Stored records

■ ■ ■ ■

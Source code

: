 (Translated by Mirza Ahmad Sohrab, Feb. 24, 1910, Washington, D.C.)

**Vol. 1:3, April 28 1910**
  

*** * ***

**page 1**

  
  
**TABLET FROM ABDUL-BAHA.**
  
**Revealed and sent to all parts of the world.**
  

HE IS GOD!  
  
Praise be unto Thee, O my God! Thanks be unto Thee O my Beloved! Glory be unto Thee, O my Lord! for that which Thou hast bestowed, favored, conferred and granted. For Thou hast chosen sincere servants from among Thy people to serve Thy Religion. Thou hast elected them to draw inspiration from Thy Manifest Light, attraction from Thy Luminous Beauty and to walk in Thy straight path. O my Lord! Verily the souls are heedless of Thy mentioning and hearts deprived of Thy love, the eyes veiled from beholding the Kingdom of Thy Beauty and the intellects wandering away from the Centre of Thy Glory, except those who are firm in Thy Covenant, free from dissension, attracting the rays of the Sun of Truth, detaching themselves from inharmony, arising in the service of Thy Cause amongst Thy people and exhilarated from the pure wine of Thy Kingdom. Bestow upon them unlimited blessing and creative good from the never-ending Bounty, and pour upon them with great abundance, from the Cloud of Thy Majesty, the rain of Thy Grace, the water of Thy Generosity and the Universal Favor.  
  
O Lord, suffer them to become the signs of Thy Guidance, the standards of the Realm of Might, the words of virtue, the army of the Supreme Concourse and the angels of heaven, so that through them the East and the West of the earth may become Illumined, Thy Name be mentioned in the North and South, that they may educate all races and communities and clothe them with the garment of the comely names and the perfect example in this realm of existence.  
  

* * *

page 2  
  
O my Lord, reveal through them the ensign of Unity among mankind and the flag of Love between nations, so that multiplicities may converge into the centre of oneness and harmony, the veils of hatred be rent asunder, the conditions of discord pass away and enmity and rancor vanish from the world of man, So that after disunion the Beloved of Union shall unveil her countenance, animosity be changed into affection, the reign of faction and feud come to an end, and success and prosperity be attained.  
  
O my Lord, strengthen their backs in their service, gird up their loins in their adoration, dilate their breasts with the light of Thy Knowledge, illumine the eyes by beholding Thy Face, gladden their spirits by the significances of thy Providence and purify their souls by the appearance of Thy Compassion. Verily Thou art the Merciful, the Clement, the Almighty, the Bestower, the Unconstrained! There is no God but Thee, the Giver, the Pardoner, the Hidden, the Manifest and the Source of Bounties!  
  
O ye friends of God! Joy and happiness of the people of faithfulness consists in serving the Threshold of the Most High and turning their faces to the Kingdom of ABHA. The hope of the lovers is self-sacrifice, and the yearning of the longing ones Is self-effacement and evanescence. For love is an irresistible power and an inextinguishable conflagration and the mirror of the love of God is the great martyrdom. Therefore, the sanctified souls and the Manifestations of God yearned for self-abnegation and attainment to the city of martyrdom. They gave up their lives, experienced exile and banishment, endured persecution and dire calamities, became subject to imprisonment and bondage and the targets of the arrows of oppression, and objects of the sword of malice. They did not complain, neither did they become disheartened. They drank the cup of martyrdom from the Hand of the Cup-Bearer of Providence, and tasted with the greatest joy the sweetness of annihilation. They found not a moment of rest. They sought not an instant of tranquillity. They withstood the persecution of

■ ■ ■ ■

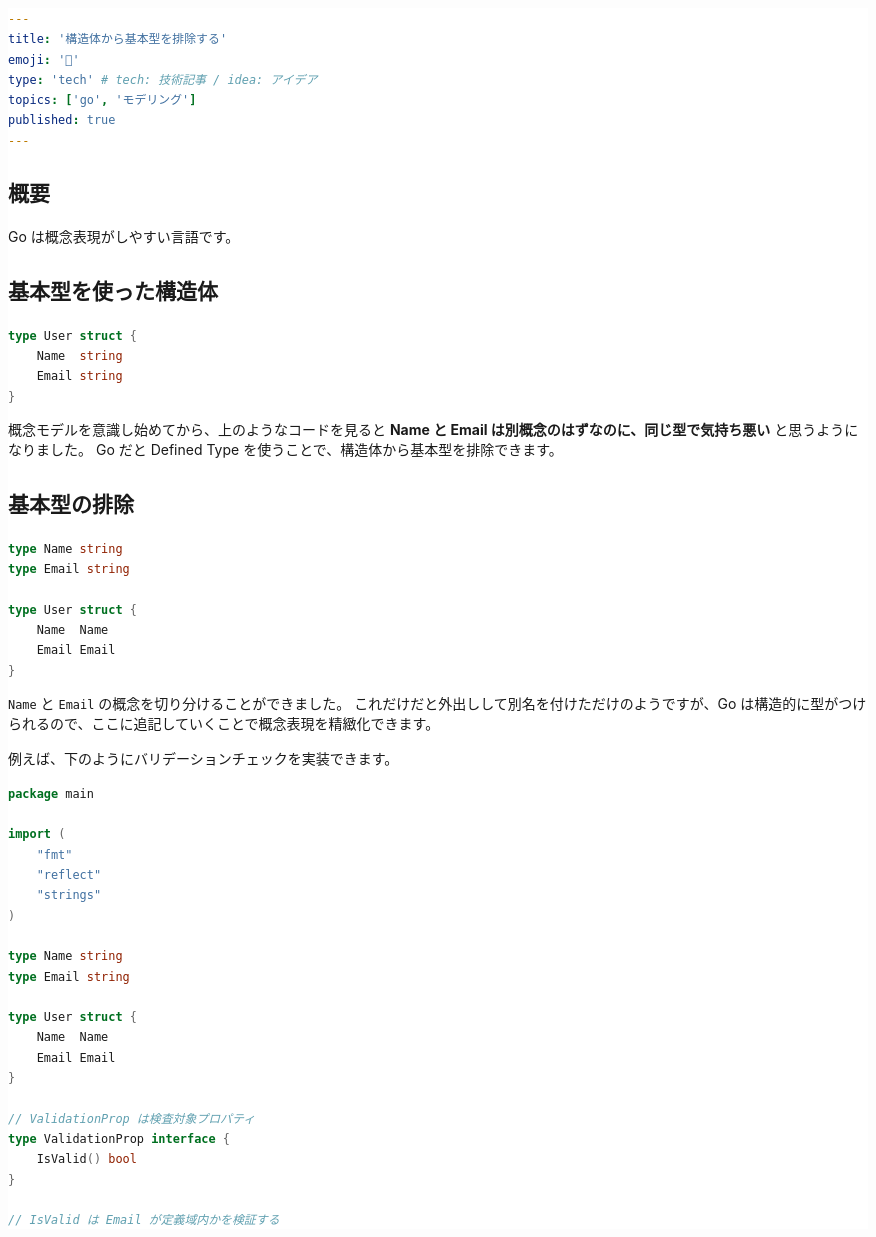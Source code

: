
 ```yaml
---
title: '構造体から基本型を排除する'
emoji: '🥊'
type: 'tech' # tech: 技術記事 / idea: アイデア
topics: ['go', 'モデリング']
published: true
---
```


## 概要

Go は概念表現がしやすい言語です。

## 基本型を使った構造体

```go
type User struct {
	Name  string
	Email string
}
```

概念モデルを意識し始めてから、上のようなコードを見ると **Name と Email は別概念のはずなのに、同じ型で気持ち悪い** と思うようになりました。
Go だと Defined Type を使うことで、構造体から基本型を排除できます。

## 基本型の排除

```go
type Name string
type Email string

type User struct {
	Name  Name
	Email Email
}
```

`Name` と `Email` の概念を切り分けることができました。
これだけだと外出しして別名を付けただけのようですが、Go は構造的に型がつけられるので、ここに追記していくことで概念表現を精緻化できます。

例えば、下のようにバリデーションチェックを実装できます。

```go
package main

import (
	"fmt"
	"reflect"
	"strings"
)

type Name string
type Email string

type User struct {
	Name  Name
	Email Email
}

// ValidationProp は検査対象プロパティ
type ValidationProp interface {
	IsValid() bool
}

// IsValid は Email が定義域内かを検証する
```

■ ■ ■ ■

▸ **TASK ITEM**: The answer should be one number, namely how many lines of the entries above include the string "IsValid".

▸ **FINAL ANSWER**: 2